| RECORDS PROVIDED |
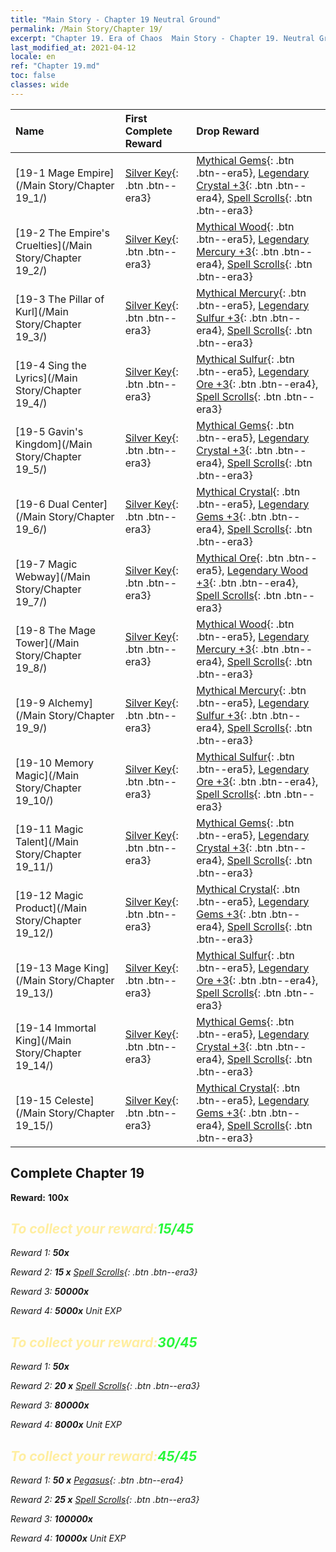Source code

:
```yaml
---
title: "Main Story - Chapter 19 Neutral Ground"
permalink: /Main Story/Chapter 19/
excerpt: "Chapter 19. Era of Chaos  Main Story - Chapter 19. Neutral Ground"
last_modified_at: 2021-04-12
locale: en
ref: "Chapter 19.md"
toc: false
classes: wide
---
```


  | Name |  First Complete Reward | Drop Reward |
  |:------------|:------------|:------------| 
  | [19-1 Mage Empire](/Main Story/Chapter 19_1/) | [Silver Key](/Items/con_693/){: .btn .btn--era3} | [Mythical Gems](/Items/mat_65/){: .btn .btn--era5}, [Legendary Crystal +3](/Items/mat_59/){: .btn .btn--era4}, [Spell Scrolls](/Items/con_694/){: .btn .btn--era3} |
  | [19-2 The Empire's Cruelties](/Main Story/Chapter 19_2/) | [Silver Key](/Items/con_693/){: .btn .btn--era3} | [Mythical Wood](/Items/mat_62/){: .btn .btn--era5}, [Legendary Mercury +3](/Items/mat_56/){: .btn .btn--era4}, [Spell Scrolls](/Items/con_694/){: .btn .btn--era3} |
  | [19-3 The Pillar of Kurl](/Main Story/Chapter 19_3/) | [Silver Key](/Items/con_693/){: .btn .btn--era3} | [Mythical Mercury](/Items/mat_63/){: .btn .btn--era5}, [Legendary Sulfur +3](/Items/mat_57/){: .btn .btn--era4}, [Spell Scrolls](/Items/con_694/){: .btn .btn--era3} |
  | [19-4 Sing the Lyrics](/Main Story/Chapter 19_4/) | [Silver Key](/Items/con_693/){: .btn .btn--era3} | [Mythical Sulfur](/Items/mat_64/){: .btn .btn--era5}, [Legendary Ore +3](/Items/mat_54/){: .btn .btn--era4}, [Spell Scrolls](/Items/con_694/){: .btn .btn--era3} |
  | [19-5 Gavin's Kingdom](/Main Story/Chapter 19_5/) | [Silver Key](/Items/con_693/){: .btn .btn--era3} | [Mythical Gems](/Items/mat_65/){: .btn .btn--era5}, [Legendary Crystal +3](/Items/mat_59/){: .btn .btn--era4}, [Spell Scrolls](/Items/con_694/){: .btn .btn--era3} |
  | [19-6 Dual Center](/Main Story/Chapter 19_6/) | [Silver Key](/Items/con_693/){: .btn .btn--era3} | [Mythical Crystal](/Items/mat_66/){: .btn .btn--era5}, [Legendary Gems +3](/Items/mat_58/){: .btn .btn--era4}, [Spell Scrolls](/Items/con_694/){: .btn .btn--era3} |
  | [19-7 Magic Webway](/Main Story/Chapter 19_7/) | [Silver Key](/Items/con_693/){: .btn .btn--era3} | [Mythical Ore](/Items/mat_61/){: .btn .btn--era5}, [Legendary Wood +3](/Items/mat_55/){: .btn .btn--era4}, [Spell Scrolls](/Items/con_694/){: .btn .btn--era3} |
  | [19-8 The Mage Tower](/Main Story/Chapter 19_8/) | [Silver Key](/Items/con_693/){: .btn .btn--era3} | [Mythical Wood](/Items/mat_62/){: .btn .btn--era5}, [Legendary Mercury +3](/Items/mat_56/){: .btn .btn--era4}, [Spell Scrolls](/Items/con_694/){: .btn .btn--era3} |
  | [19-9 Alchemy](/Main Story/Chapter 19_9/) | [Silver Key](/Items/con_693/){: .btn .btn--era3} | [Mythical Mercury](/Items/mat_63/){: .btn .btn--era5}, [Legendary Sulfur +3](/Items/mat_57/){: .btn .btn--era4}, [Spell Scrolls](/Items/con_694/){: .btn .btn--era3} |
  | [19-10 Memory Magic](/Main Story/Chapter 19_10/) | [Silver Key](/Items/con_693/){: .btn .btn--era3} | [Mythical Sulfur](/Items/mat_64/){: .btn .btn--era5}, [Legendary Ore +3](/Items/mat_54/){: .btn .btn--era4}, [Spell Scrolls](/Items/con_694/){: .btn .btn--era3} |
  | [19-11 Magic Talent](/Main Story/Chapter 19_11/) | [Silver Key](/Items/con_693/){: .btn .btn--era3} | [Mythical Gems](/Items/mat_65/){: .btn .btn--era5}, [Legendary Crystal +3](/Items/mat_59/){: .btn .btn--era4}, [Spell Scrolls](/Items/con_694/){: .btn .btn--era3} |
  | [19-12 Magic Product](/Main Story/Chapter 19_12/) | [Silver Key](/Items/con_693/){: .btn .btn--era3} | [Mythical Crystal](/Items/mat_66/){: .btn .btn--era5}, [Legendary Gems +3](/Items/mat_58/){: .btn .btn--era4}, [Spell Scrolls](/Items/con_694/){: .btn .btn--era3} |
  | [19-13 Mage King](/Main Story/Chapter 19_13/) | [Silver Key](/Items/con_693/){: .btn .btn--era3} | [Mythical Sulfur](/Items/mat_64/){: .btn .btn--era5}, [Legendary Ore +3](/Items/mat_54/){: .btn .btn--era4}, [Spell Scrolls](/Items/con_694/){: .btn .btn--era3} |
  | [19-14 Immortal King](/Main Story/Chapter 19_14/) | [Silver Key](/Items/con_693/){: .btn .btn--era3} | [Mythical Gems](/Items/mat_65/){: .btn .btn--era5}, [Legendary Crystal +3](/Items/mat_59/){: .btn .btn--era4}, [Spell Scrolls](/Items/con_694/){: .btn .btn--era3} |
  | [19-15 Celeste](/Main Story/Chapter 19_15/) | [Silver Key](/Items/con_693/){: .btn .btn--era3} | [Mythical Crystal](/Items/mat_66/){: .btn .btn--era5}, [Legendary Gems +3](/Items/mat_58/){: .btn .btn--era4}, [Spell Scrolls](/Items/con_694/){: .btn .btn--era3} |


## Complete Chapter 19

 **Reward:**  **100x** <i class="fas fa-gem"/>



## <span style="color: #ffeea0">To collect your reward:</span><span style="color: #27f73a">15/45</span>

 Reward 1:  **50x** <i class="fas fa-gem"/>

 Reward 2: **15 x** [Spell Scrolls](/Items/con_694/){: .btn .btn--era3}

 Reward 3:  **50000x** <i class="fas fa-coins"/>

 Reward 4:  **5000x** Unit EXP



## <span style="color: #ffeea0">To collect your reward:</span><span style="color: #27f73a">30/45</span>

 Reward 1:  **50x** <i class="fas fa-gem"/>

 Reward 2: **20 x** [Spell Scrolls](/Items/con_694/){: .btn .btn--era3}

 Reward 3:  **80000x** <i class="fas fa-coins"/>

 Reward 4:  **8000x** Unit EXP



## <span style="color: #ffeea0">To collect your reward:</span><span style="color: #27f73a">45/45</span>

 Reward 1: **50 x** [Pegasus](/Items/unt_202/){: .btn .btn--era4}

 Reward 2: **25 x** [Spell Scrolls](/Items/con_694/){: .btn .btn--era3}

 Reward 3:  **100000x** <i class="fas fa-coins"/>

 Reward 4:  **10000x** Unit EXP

| WHAT YOU NEED TO DO |
Nothing but a number is expected: how many lines in the data above hold the word "coins".

| THE ANSWER |
3